● **What this task involves**
Search the records for the string "return" and copy every line in which it appears.

● **Data in this exercise**
□ □ □

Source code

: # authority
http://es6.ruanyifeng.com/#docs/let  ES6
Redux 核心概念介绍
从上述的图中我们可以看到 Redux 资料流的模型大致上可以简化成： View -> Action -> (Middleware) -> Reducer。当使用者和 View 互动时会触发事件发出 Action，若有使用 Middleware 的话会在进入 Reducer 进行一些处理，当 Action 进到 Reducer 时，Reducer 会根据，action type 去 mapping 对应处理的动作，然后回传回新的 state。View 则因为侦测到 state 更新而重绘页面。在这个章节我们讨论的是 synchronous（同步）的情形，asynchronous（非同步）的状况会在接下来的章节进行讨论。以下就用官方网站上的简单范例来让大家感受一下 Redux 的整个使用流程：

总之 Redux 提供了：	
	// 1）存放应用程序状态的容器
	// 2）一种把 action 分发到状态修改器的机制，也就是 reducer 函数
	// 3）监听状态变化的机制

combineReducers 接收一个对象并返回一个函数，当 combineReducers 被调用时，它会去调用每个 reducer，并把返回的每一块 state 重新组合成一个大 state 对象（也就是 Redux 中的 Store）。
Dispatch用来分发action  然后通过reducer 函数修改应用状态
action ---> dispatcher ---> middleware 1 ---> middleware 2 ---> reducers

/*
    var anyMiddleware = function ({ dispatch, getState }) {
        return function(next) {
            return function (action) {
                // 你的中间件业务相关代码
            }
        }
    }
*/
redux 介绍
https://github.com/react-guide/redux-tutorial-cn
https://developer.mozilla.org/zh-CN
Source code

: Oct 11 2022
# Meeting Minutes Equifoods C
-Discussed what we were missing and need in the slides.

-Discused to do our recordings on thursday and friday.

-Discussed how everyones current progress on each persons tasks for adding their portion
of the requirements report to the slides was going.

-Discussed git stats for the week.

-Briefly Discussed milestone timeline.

□ □ □

● **Final answer**
        return function(next) {
            return function (action) {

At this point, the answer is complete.